Mar 19, 2003
I was just diagnosed with Aids on Thanksgiving of 2002. I am terrified and don't know what to do or where or how to begin. I live in Michigan, and I am seeing the director of hiv at the University of Michigan. He is going to be my new doctor. I also have Hepatitis C. I am a smoker, I exercise little, if any at all, but I don't do drugs or drink. I will be 44 years old on February 20, 2003. I don't want to die this soon. Please tell me any and all things I can do, on my own and with the doctor, to keep my health up. I don't have many, if any, symptoms at all right now. When I was first diagnosed, my cd count was 38. I was told anything below 200 was considered full-blown aids. I don't know what it is now, but am going to be getting blood tests next week. Any help you can give me will be greatly appreciated. Also, I would like to know if you know of any chat rooms on the internet where I can make friends and discuss this disease with peope with the same thing. Thank you so very much. Sue
Response from Dr. Wohl
Many of those reading this know what you are going through right now. The good news is that HIV therapy has advanced tremendously over the past several years. People diagnosed now and who live in areas where HIV therapies are available commonly experience increases in their CD4 cell counts and control of their virus. Infections that used to plague persons with AIDS are becoming rare and life expectancy is always increasing.

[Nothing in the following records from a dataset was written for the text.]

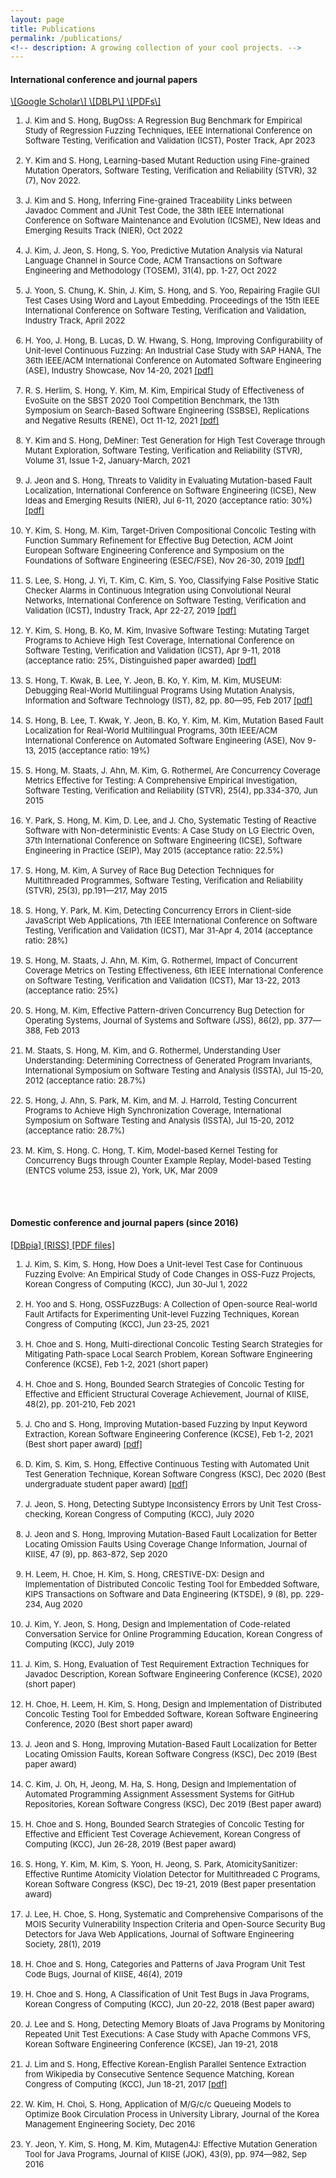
 ```yaml
---
layout: page
title: Publications
permalink: /publications/
<!-- description: A growing collection of your cool projects. -->
---
```


<h4> International conference and journal papers </h4>  <a class="page-link" href="https://scholar.google.co.kr/citations?user=AXlXg2AAAAAJ"> \[Google Scholar\] </a> <a class="page-link" href="https://dblp.dagstuhl.de/pers/hd/h/Hong:Shin"> \[DBLP\] </a> <a class="page-link" href="https://github.com/hongshin/publications"> \[PDFs\] </a>

<ol>
<font size=2> <li> J. Kim and S. Hong, BugOss: A Regression Bug Benchmark for Empirical Study of Regression Fuzzing Techniques, IEEE International Conference on Software Testing, Verification and Validation (ICST), Poster Track, Apr 2023 <br/><br/></li> </font>
<font size=2> <li> Y. Kim and S. Hong, Learning-based Mutant Reduction using Fine-grained Mutation Operators, Software Testing, Verification and Reliability (STVR), 32 (7), Nov 2022. <br/><br/></li> </font>
<font size=2> <li> J. Kim and S. Hong, Inferring Fine-grained Traceability Links between Javadoc Comment and JUnit Test Code, the 38th IEEE International Conference on Software Maintenance and Evolution (ICSME), New Ideas and Emerging Results Track (NIER), Oct 2022
<br/><br/></li></font>
<font size=2> <li> J. Kim, J. Jeon, S. Hong, S. Yoo, Predictive Mutation Analysis via Natural Language Channel in Source Code, ACM Transactions on Software Engineering and Methodology (TOSEM), 31(4), pp. 1-27, Oct 2022
<br/><br/></li></font>
<font size=2> <li> J. Yoon, S. Chung, K. Shin, J. Kim, S. Hong, and S. Yoo, Repairing Fragile GUI Test Cases Using Word and Layout Embedding. Proceedings of the 15th IEEE International Conference on Software Testing, Verification and Validation, Industry Track, April 2022 <br/><br/></li></font>
<font size=2> <li> H. Yoo, J. Hong, B. Lucas, D. W. Hwang, S. Hong, Improving Configurability of Unit-level Continuous Fuzzing: An Industrial Case Study with SAP HANA, The 36th IEEE/ACM International Conference on Automated Software Engineering (ASE), Industry Showcase, Nov 14-20, 2021 <a href="https://hongshin.github.io/pubs/ase21-industry.pdf">[pdf]</a> <br/><br/></li></font>
<font size=2> <li> R. S. Herlim, S. Hong, Y. Kim, M. Kim, Empirical Study of Effectiveness of EvoSuite on the SBST 2020 Tool Competition Benchmark, the 13th Symposium on Search-Based Software Engineering (SSBSE), Replications and Negative Results (RENE), Oct 11-12, 2021 <a href="https://hongshin.github.io/pubs/ssbse21-evosuite.pdf">[pdf]</a> <br/><br/></li></font>
<font size=2> <li> Y. Kim and S. Hong, DeMiner: Test Generation for High Test Coverage through Mutant Exploration, Software Testing, Verification and Reliability (STVR), Volume 31, Issue 1-2, January-March, 2021 <br/><br/></li></font>
<font size=2> <li> J. Jeon and S. Hong, Threats to Validity in Evaluating Mutation-based Fault Localization, International Conference on Software Engineering (ICSE), New Ideas and Emerging Results (NIER), Jul 6-11, 2020 (acceptance ratio: 30%) <a href="https://hongshin.github.io/pubs/icse20-mbfl.pdf">[pdf]</a> <br/><br/></li> </font>
<font size=2> <li> Y. Kim, S. Hong, M. Kim, Target-Driven Compositional Concolic Testing with Function Summary Refinement for Effective Bug Detection, ACM Joint European Software Engineering Conference and Symposium on the Foundations of Software Engineering (ESEC/FSE), Nov 26-30, 2019 <a href="https://hongshin.github.io/pubs/fse19-focal.pdf">[pdf]</a> <br/><br/></li></font>
<font size=2> <li> S. Lee, S. Hong, J. Yi, T. Kim, C. Kim, S. Yoo, Classifying False Positive Static Checker Alarms in Continuous Integration using Convolutional Neural Networks, International Conference on Software Testing, Verification and Validation (ICST), Industry Track, Apr 22-27, 2019 <a href="https://hongshin.github.io/pubs/icst2019-falsealarm.pdf">[pdf]</a> <br/><br/></li></font>
<font size=2> <li> Y. Kim, S. Hong, B. Ko, M. Kim, Invasive Software Testing: Mutating Target Programs to Achieve High Test Coverage, International Conference on Software Testing, Verification and Validation (ICST), Apr 9-11, 2018 (acceptance ratio: 25%, Distinguished paper awarded) <a href="https://hongshin.github.io/pubs/icst2018-deminer.pdf">[pdf]</a> <br/><br/></li></font>
<font size=2> <li> S. Hong, T. Kwak, B. Lee, Y. Jeon, B. Ko, Y. Kim, M. Kim, MUSEUM: Debugging Real-World Multilingual Programs Using Mutation Analysis, Information and Software Technology (IST), 82, pp. 80—95, Feb 2017 <a href="https://hongshin.github.io/pubs/ist-museum.pdf">[pdf]</a><br/><br/></li></font>
<font size=2> <li> S. Hong, B. Lee, T. Kwak, Y. Jeon, B. Ko, Y. Kim, M. Kim, Mutation Based Fault Localization for Real-World Multilingual Programs, 30th IEEE/ACM International Conference on Automated Software Engineering (ASE), Nov 9-13, 2015 (acceptance ratio: 19%)  <br/><br/></li></font>
<font size=2> <li> S. Hong, M. Staats, J. Ahn, M. Kim, G. Rothermel, Are Concurrency Coverage Metrics Effective for Testing: A Comprehensive Empirical Investigation, Software Testing, Verification and Reliability (STVR), 25(4), pp.334-370, Jun 2015 <br/><br/></li></font>
<font size=2> <li> Y. Park, S. Hong, M. Kim, D. Lee, and J. Cho, Systematic Testing of Reactive Software with Non-deterministic Events: A Case Study on LG Electric Oven, 37th International Conference on Software Engineering (ICSE), Software Engineering in Practice (SEIP), May 2015 (acceptance ratio: 22.5%) <br/><br/></li> </font>
<font size=2> <li> S. Hong, M. Kim, A Survey of Race Bug Detection Techniques for Multithreaded Programmes, Software Testing, Verification and Reliability (STVR), 25(3), pp.191—217, May 2015 <br/><br/></li></font>
<font size=2> <li> S. Hong, Y. Park, M. Kim, Detecting Concurrency Errors in Client-side JavaScript Web Applications, 7th IEEE International Conference on Software Testing, Verification and Validation (ICST), Mar 31-Apr 4, 2014 (acceptance ratio: 28%) <br/><br/></li></font>
<font size=2> <li> S. Hong, M. Staats, J. Ahn, M. Kim, G. Rothermel, Impact of Concurrent Coverage Metrics on Testing Effectiveness, 6th IEEE International Conference on Software Testing, Verification and Validation (ICST), Mar 13-22, 2013 (acceptance ratio: 25%) <br/><br/></li></font>
<font size=2> <li> S. Hong, M. Kim, Effective Pattern-driven Concurrency Bug Detection for Operating Systems, Journal of Systems and Software (JSS), 86(2), pp. 377—388, Feb 2013 <br/><br/></li></font>
<font size=2> <li> M. Staats, S. Hong, M. Kim, and G. Rothermel, Understanding User Understanding: Determining Correctness of Generated Program Invariants, International Symposium on Software Testing and Analysis (ISSTA), Jul 15-20, 2012 (acceptance ratio: 28.7%) <br/><br/></li></font>
<font size=2> <li> S. Hong, J. Ahn, S. Park, M. Kim, and M. J. Harrold, Testing Concurrent Programs to Achieve High Synchronization Coverage, International Symposium on Software Testing and Analysis (ISSTA), Jul 15-20, 2012 (acceptance ratio: 28.7%) <br/><br/></li></font>
<font size=2> <li> M. Kim, S. Hong. C. Hong, T. Kim, Model-based Kernel Testing for Concurrency Bugs through Counter Example Replay, Model-based Testing (ENTCS volume 253, issue 2), York, UK, Mar 2009 <br/><br/></li></font>
</ol>

<br>
 
<h4> Domestic conference and journal papers (since 2016) </h4>

<a class="page-link" href="http://www.dbpia.co.kr/Author/AuthorInfo?arcId=&ancId=712724"> [DBpia] </a>
<a class="page-link" href="http://www.riss.kr/search/Search.do?detailSearch=true&searchGubun=true&queryText=znCreator,+%ED%99%8D%EC%8B%A0+%28+Hong+Shin+%29&colName=re_a_kor"> [RISS] </a> 
<a class="page-link" href="https://github.com/hongshin/publications/tree/main/korean"> [PDF files] </a> 
<br>

<ol> 
<font size=2> <li>	J. Kim, S. Kim, S. Hong, How Does a Unit-level Test Case for Continuous Fuzzing Evolve: An Empirical Study of Code Changes in OSS-Fuzz Projects, Korean Congress of Computing (KCC), Jun 30-Jul 1, 2022 <br/><br/></li></font>
<font size=2> <li>	H. Yoo and S. Hong, OSSFuzzBugs: A Collection of Open-source Real-world Fault Artifacts for Experimenting Unit-level Fuzzing Techniques, Korean Congress of Computing (KCC), Jun 23-25, 2021 <br/><br/></li></font>
<font size=2><li> H. Choe and S. Hong, Multi-directional Concolic Testing Search Strategies for Mitigating Path-space Local Search Problem, Korean Software Engineering Conference (KCSE), Feb 1-2, 2021 (short paper) <br/><br/></li></font>
<font size=2><li> H. Choe and S. Hong, Bounded Search Strategies of Concolic Testing for Effective and Efficient Structural Coverage Achievement, Journal of KIISE, 48(2), pp. 201-210, Feb 2021<br/><br/></li></font>
<font size=2><li> J. Cho and S. Hong, Improving Mutation-based Fuzzing by Input Keyword Extraction, Korean Software Engineering Conference (KCSE), Feb 1-2, 2021 (Best short paper award) <a href="https://hongshin.github.io/pubs/kcse21-fuzzing.pdf">[pdf]</a> <br/><br/></li></font>
<font size=2><li>	D. Kim, S. Kim, S. Hong, Effective Continuous Testing with Automated Unit Test Generation Technique, Korean Software Congress (KSC), Dec 2020 (Best undergraduate student paper award) <a href="https://hongshin.github.io/pubs/ksc20-randoop.pdf">[pdf]</a><br/><br/></li></font>
<font size=2><li>	J. Jeon, S. Hong, Detecting Subtype Inconsistency Errors by Unit Test Cross-checking, Korean Congress of Computing (KCC), July 2020 <br/><br/></li></font>
<font size=2><li>	J. Jeon and S. Hong, Improving Mutation-Based Fault Localization for Better Locating Omission Faults Using Coverage Change Information, Journal of KIISE, 47 (9), pp. 863-872, Sep 2020 <br/><br/></li></font>
<font size=2><li>	H. Leem, H. Choe, H. Kim, S. Hong, CRESTIVE-DX: Design and Implementation of Distributed Concolic Testing Tool for Embedded Software, KIPS Transactions on Software and Data Engineering (KTSDE), 9 (8), pp. 229-234, Aug 2020 <br/><br/></li></font>
<font size=2><li>	J. Kim, Y. Jeon, S. Hong, Design and Implementation of Code-related Conversation Service for Online Programming Education, Korean Congress of Computing (KCC), July 2019 <br/><br/></li></font>
<font size=2><li>	J. Kim, S. Hong, Evaluation of Test Requirement Extraction Techniques for Javadoc Description, Korean Software Engineering Conference (KCSE), 2020 (short paper) <br/><br/></li></font>
<font size=2><li>	H. Choe, H. Leem, H. Kim, S. Hong, Design and Implementation of Distributed Concolic Testing Tool for Embedded Software, Korean Software Engineering Conference, 2020 (Best short paper award) <br/><br/></li></font>
<font size=2><li>	J. Jeon and S. Hong, Improving Mutation-Based Fault Localization for Better Locating Omission Faults, Korean Software Congress (KSC), Dec 2019 (Best paper award) <br/><br/></li></font>
<font size=2><li>	C. Kim, J. Oh, H, Jeong, M. Ha, S. Hong, Design and Implementation of Automated Programming Assignment Assessment Systems for GitHub Repositories, Korean Software Congress (KSC), Dec 2019 (Best paper award) <br/><br/></li></font>
<font size=2><li>	H. Choe and S. Hong, Bounded Search Strategies of Concolic Testing for Effective and Efficient Test Coverage Achievement, Korean Congress of Computing (KCC), Jun 26-28, 2019 (Best paper award) <br/><br/></li></font>
<font size=2><li>	S. Hong, Y. Kim, M. Kim, S. Yoon, H. Jeong, S. Park, AtomicitySanitizer: Effective Runtime Atomicity Violation Detector for Multithreaded C Programs, Korean Software Congress (KSC), Dec 19-21, 2019 (Best paper presentation award) <br/><br/></li></font>
<font size=2><li>	J. Lee, H. Choe, S. Hong, Systematic and Comprehensive Comparisons of the MOIS Security Vulnerability Inspection Criteria and Open-Source Security Bug Detectors for Java Web Applications, Journal of Software Engineering Society, 28(1), 2019 <br/><br/></li></font>
<font size=2><li>	H. Choe and S. Hong, Categories and Patterns of Java Program Unit Test Code Bugs, Journal of KIISE, 46(4), 2019 <br/><br/></li></font>
<font size=2><li>	H. Choe and S. Hong, A Classification of Unit Test Bugs in Java Programs, Korean Congress of Computing (KCC), Jun 20-22, 2018 (Best paper award) <br/><br/></li></font>
<font size=2><li>	J. Lee and S. Hong, Detecting Memory Bloats of Java Programs by Monitoring Repeated Unit Test Executions: A Case Study with Apache Commons VFS, Korean Software Engineering Conference (KCSE), Jan 19-21, 2018 <br/><br/></li></font>
<font size=2><li>	J. Lim and S. Hong, Effective Korean-English Parallel Sentence Extraction from Wikipedia by Consecutive Sentence Sequence Matching, Korean Congress of Computing (KCC), Jun 18-21, 2017
<a href="https://hongshin.github.io/pubs/kcc17-hancorpus.pdf">[pdf]</a>
 <br/><br/></li></font>
<font size=2><li>	W. Kim, H. Choi, S. Hong, Application of M/G/c/c Queueing Models to Optimize Book Circulation Process in University Library, Journal of the Korea Management Engineering Society, Dec 2016 <br/><br/></li></font>
<font size=2><li>	Y. Jeon, Y. Kim, S. Hong, M. Kim, Mutagen4J: Effective Mutation Generation Tool for Java Programs, Journal of KIISE (JOK), 43(9), pp. 974—982, Sep 2016 <br/><br/></li></font>
</ol>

What can you do? Well you are doing most of what you need to. You are seeing an HIV expert, you are or will be taking HIV medications and drugs to ward off infection, and you are seeking information. I'd also recommend you make certain you take all the medications you are prescribed religiously and not miss any doses. Don't run out of your medications. If you experience a side effect, call you doctor's office at once.
Further, work on stopping smoking, avoid excess alcohol drinking and absolutely no cocaine of any sort. Starting to take care of your general health with some exercise, a healthy diet, and getting pap smears and breast exams will also help tremendously.
You can live with this virus. How long, no one can say. The goal is to keep adding on more and more days of quality living until, maybe the day we see a cure.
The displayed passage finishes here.